Boo Berry totes itself as the world’s first blueberry-flavoured cereal. It is a part of General Mills’ Monster Cereals breakfast line, which includes Count Chocula, the first chocolate cereal, and Frankenberry, the first strawberry cereal, as well as two others which are oft forgotten. Boo Berry was released a year after the first two, in 1972.

Boo Berry typically only shows up in markets for a brief time every year – around Halloween. I believe that some claim Count Chocula and Frankenberry also only make annual appearances, but I’m fairly certain that I see them with some regularity in my area, whereas Boo Berry is strangely absent. I’m not sure why that is. Is Boo Berry just not as popular? Is it because it’s blueberry-flavoured and not something more mainstream like chocolate? I can only assume as much.

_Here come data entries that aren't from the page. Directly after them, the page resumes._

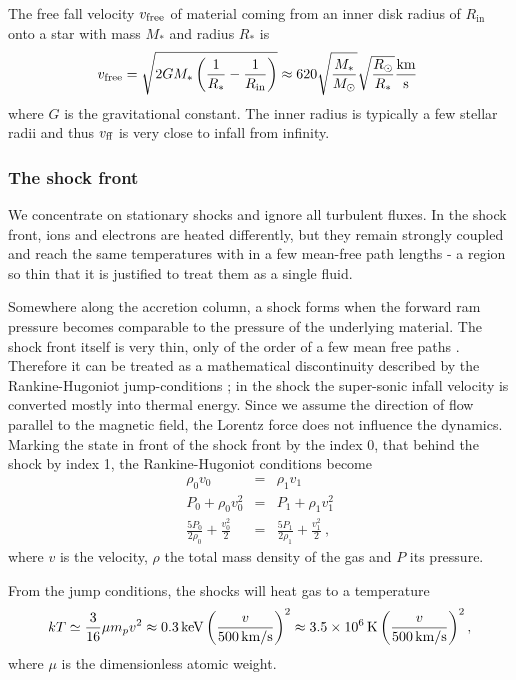 The free fall velocity $v_{\textnormal{free}}$ of material coming from an inner disk radius of $R_\mathrm{in}$ onto a star with mass $M_*$ and radius $R_*$ is
\begin{equation}
v_{\textnormal{free}} = \sqrt{{2GM_*} \left(\frac{1}{R_*} - \frac{1}{R_\mathrm{in}}\right)} \approx 620 \sqrt{\frac{M_*}{M_\odot}}\sqrt{\frac{R_\odot}{R_*}} \frac{\textnormal{km}}{\textnormal{s}}\ \label{eqn:freefall}
\end{equation}
where $G$ is the gravitational constant. The inner radius is typically a few stellar radii and thus $v_\textnormal{ff}$ is very close to infall from infinity.


\subsubsection{The shock front}
We concentrate on stationary shocks and ignore all turbulent fluxes. In the shock front, ions and electrons are heated differently, but they remain strongly coupled and reach the same temperatures with in a few mean-free path lengths - a region so thin that it is justified to treat them as a single fluid.

Somewhere along the accretion column, a shock forms when the forward ram pressure becomes comparable to the pressure of the underlying material. The shock front itself is very thin, only of the order of a few mean free paths \cite{raizerzeldovich}. Therefore it can be treated as a mathematical discontinuity described by the Rankine-Hugoniot jump-conditions \cite[][chap.~7, \S~15]{raizerzeldovich}; in the shock the super-sonic infall velocity is converted mostly into thermal energy. Since we assume the direction of flow parallel to the magnetic field, the Lorentz force does not influence the dynamics. Marking the state in front of the shock front by the index 0, that behind the shock by index 1, the Rankine-Hugoniot conditions become
\begin{eqnarray}
\rho_0 v_0 &=& \rho_1 v_1 \label{RH1}\\
P_0+\rho_0 v_0^2 &=& P_1+\rho_1 v_1^2 \label{RH2}\\
\frac{5 P_0}{2\rho_0}+\frac{v_0^2}{2}&=&\frac{5 P_1}{2\rho_1}+\frac{v_1^2}{2} \ ,\label{RH3}
\end{eqnarray}
where $v$ is the velocity, $\rho$ the total mass density of the gas and $P$ its pressure.

From the jump conditions, the shocks will heat gas to a temperature
\begin{equation}
kT \simeq \frac{3}{16}\mu m_p v^{2} \approx 0.3\,{\rm keV}\left(\frac{v}{500\,{\rm km/s}}\right)^{2} \approx3.5\times10^6\,{\rm K} \left(\frac{v}{500\,{\rm km/s}}\right)^{2},
\label{eqn:Tshock}
\end{equation}
where $\mu$ is the dimensionless atomic weight.

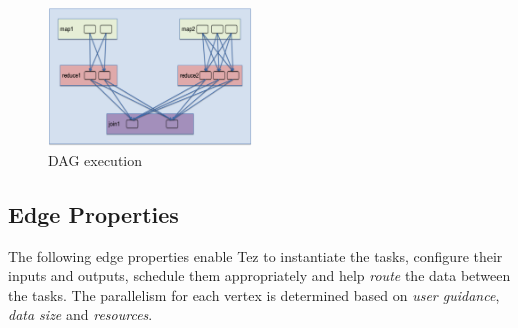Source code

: \documentclass[twocolumn]{article}
\begin{document}
\begin{figure}[htb]
        \centering
        \includegraphics[width=0.48\textwidth]{tez21}
        \caption{DAG execution}
        \label{fig05}
\end{figure}


\subsection{Edge Properties}

The following edge properties enable Tez to instantiate the tasks,
configure their inputs and outputs, schedule them appropriately and help
\emph{route} the data between the tasks. The parallelism for each vertex
is determined based on \emph{user guidance}, \emph{data size} and
\emph{resources}.
\end{document}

Whatever the case may be, unless RoG gets his way, chances are that, if you want a box of Boo Berry, you’re going to have to wait until October, drive around until you find it in store, and stock up on a bunch of it. Baby Professor found some in October and bought at least two boxes, one for me and one for himself. He said he tried it and liked it. Finally, after nearly a decade of idle wondering, I, too, would uncover life’s ultimate question: “Is Boo Berry good or, like, not?”

Opening the Box

A fresh box of Boo Berry.

A fresh box of Boo Berry.

You might not recognize the cereal at first if you haven’t seen it in a while. Boo Berry has this new, CG look to him (the artist confirms that it’s meant to play into Pixar’ popularity), a variant of the theme which I guess was introduced in 2010. I like that the cereal itself isn’t even featured on the front of the box. Boo Berry’s just like, “Yeah, you drove 2,600 miles just to buy a box of my cereal. I don’t need to show you shit.” Fortunately, mine is a “family size” box, and I’m eating it by myself, so it will last for a while.

The back of the box.

The back of the box.

The back of the box seems rather tailored to the dedicated Boo Berry eater. Two of the three little “games” involve matching box art to the year it came out, and there’s even a little screenshot from the first Boo Berry commercial in that TV in the bottom-right corner. The whole aesthetic of the thing indicates to me that they’re mostly making this cereal for the people who demand it, while trussing it up in a way that might appeal to younger initiates.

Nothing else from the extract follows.